Without any of their pictures, return all of the records exactly.
[Task data Boundary: Start]
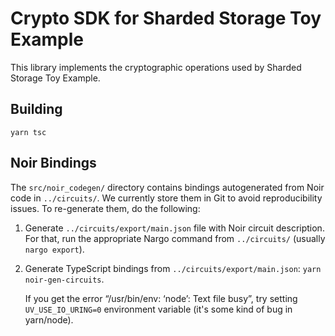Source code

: # Crypto SDK for Sharded Storage Toy Example

This library implements the cryptographic operations used by Sharded Storage Toy Example.

## Building

`yarn tsc`

## Noir Bindings

The `src/noir_codegen/` directory contains bindings autogenerated from Noir code in `../circuits/`.
We currently store them in Git to avoid reproducibility issues.
To re-generate them, do the following:

1. Generate `../circuits/export/main.json` file with Noir circuit description.
   For that, run the appropriate Nargo command from `../circuits/` (usually `nargo export`).

2. Generate TypeScript bindings from `../circuits/export/main.json`:
     `yarn noir-gen-circuits`.

   If you get the error  “/usr/bin/env: ‘node’: Text file busy”,
     try setting `UV_USE_IO_URING=0` environment variable
     (it's some kind of bug in yarn/node).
[Task data Boundary: End]
◆ **Completed task**
Source code

: # Crypto SDK for Sharded Storage Toy Example

This library implements the cryptographic operations used by Sharded Storage Toy Example.

## Building

`yarn tsc`

## Noir Bindings

The `src/noir_codegen/` directory contains bindings autogenerated from Noir code in `../circuits/`.
We currently store them in Git to avoid reproducibility issues.
To re-generate them, do the following:

1. Generate `../circuits/export/main.json` file with Noir circuit description.
   For that, run the appropriate Nargo command from `../circuits/` (usually `nargo export`).

2. Generate TypeScript bindings from `../circuits/export/main.json`:
     `yarn noir-gen-circuits`.

   If you get the error  “/usr/bin/env: ‘node’: Text file busy”,
     try setting `UV_USE_IO_URING=0` environment variable
     (it's some kind of bug in yarn/node).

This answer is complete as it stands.